Heard a great Terry Gross interview with Mary Gauthier, singer, songwriter, formerly chef and restaurateur, born and raised in Louisiana.
Gauthier describes her experience after being arrested for drunk driving the opening night of her restaurant in Boston as one of grace:
“…on the floor of the jail cell, I left my body for probably a millisecond and looked down on myself and saw something pitiful. And it was that moment where the grace of God could enter. Grace, that unmerited gift, I received it. I saw my condition as hopeless, and in that moment of surrender, I became willing to ask for help. And it changed everything. It means more to me 24 years later than it did at the time. I look back on it now with reverence. What it showed me was that if I get out of the way and humble myself and ask for help, help will arrive.”
Grace, that unmerited gift. Grace, the gift that in order to receive you have to be at rock bottom, humbled and hopeless and willing to get the hell out of the way. This ain’t no Christmas morning present fest.
When Gross asks about her Cajun restaurant in Boston, whether it satified her need to take care of people, Gauthier describes the overlap she experiences between music and cooking.
“Playing music and cooking for people are two very tangible ways of showing love. And so you can tell the difference when you go to a restaurant, if there’s love in the kitchen, the food comes out better.”
Simple.
When my son was a baby, my sister and her then boyfriend came to visit. It must have been autumn; I remember the baby napping as they watched me roll out dough and heap sliced apples in for a pie. Their attention was really focused, and I joked about it being no big deal, it was just a pie. “Made with love,” was Jane’s reply, like a qualifier.
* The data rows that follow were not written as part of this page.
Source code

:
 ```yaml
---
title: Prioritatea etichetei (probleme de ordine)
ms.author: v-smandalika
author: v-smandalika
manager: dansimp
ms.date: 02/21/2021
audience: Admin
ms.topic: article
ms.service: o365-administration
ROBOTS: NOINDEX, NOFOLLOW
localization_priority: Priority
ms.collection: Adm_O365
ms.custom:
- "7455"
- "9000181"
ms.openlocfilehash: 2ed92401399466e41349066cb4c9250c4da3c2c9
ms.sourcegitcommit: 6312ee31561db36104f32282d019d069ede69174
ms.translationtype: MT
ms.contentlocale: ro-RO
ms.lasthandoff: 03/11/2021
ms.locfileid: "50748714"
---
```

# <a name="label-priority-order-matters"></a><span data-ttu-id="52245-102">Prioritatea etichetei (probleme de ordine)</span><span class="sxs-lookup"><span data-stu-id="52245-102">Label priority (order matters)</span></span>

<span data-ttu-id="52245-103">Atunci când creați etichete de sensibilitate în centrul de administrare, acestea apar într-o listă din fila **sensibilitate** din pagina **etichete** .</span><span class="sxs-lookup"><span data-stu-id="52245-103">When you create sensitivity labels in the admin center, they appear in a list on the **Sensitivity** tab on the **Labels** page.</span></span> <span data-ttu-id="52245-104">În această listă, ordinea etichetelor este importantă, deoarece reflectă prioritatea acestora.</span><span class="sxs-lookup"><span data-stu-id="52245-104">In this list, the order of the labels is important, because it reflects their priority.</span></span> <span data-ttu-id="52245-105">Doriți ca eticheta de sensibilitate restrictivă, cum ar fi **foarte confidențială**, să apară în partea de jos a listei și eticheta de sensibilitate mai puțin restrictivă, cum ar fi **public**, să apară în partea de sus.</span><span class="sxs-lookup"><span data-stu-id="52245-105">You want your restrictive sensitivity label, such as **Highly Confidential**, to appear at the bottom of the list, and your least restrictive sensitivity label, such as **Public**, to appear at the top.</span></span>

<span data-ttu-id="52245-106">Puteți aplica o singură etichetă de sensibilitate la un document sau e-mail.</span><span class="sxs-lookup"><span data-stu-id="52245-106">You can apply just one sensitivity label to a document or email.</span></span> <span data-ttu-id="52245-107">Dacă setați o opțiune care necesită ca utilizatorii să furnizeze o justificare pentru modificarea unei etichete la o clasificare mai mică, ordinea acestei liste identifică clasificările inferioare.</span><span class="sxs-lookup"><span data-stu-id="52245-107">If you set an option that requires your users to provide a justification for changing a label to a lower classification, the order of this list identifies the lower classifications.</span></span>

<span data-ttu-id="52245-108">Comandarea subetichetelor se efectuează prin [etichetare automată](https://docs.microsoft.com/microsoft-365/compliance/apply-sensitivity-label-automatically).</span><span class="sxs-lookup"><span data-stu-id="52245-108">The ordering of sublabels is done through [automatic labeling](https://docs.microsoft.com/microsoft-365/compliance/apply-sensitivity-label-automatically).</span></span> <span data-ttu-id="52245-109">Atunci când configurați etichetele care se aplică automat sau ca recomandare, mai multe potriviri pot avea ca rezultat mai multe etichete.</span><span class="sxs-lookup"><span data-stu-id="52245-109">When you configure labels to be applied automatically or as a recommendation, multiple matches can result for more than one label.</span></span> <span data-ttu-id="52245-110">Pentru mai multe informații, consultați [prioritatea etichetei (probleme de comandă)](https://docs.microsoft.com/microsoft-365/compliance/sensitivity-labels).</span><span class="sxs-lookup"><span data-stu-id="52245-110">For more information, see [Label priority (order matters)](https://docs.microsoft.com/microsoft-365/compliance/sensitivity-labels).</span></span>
As baby-addled as I was it struck me, this rejoinder. That the energy of our love (or other emotion) could of course pass through our fingers into our cooking, our children, our gardens. We are all energy-bearing circuits, giving and receiving.
Something made with love will taste better, and maybe even be better for you, than something made in anger or bitter haste or whatever. Not rocket science but may be a revelation for many. Love, the great conqueror, the great cure all. Remember the great pie-making scenes and pie names in that parable of a film Waitress?
I think love, especially in the act of everyday mundane tasks, carries its own special grace.